Pay TV players will often drum up the consistent reliability of cable and satellite video services as the one field where IP-delivered video will forever be in traditional pay TV’s shadow. New data argues otherwise, however, showing that smartphones produce fewer video playback errors than set tops – devices which are purpose-built for the task.
Handset makers and mobile streaming vendors shouldn’t celebrate just yet though, as a couple of factors played into the hands of flattering smartphone results published by Spanish video analytics outfit Nice People at Work this week.
Taking a leaf from the Conviva rival book of analytics, NPAW has published a report detailing a bunch of juicy findings collected by its Youbora platform during the first half of 2019. The H1 2019 Global Streaming & Broadcasting Report shows that set tops created the most errors per play with a score of 0.181, compared to smartphones which came out ranked top with only 0.068 errors per play, as displayed in the chart below.
However, the data may be skewed in favor of smartphones on the basis of the volume of live content going through set tops, compared to mostly VoD content on smartphones. To that end, NPAW data shows that live content produces on average 0.136 errors per play, while VoD content incurs just 0.054 errors per play, meaning viewers are more than twice as likely to see errors such as buffering during live content.
Not a huge surprise, but then NPAW confuses the scenario somewhat with a separate measurement of “interruptions” which it defines as different to errors, where live content scored better than VoD.
NPAW defines these interruptions by the number of buffer events that occur, irrespective of the length of buffer time, while the earlier “errors” are more serious playback issues such as crashes which indicate faults within the video delivery system itself. Findings show that VoD content saw 0.52 buffer interruptions per play session, while live content saw an average of 0.32 interruptions per play. Conclusively then, live content is more susceptible to serious errors, while buffer interruptions are a common caveat for VoD content, which to an extent helps explain why set tops ranked so poorly.
In terms of frequency of these less serious interruptions by device, tablets performed strongest with 0.4 interruptions per play, while consoles scored highest with 1.9 interruptions per play, as shown in the second graph here. The data shows that typically more expensive devices like PCs and consoles are being out-performed in video streaming QoE by tablets and smartphones. Interestingly though, set tops and TVs – the dedicated video devices – are looking distinctly average. NPAW notes that the great contrast in play quality demonstrates that the infrastructure for live broadcasting is improving in real-time environments, although smartphones and tablets are usually replaced with newer models more frequently than hardware like set tops.
Just to the throw the cat among the pigeons, despite smartphones showing low levels of errors and interruptions per play, they have one of the lowest video completion rates at just 26%. If three quarters of content is never completed in the first place, then naturally there will be fewer errors and interruptions – so another factor in the supposedly strong performance of smartphones.

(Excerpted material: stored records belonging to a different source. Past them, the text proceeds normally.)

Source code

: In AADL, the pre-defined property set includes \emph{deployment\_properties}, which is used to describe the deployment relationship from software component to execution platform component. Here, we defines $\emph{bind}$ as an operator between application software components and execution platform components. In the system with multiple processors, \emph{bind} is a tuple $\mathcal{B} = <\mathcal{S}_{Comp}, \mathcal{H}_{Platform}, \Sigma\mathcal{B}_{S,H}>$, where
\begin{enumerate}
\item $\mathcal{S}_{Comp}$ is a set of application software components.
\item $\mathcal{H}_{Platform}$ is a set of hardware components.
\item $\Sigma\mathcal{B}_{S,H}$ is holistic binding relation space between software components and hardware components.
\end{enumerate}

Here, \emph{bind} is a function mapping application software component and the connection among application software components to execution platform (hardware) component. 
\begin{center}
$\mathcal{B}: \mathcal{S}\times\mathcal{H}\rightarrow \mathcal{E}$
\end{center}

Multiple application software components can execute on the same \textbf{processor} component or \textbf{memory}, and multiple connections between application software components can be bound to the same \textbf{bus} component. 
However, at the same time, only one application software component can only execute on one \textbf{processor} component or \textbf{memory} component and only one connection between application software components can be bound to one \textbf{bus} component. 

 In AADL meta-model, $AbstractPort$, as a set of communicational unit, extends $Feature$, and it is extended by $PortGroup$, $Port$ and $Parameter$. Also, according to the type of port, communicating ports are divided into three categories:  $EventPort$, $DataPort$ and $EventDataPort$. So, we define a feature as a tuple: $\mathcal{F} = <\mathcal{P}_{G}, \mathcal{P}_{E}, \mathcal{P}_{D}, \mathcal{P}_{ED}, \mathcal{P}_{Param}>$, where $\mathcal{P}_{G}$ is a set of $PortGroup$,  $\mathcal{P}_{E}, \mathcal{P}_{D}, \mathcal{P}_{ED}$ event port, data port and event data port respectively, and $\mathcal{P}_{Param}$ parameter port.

Tucked away towards the end of the paper is an almost contradictory statement from NPAW. “Many streaming services are offering cross-platform synchronization to allow users to move from their PC or TV to their mobile, however, it seems as though the infrastructure to offer a mirrored quality of experience isn’t there. On the other hand, despite the unpopularity of consoles (2%), their average effective playtime (23.6 minutes) and average completion rate (55.6%) was the highest of any device. TV also performs very well when it comes to keeping eyes glued to screens with an average effective playtime of 21.3 minutes and completion rate of 42.5%.”
An abundance of metrics within the video delivery ecosystem makes analytics a particularly tough game and reporting it in a simplistic manner is even trickier, yet NPAW has unfortunately crossed a few wires here and lacks the finality of an opinionated conclusion which is almost always absent from vendor-authored reports.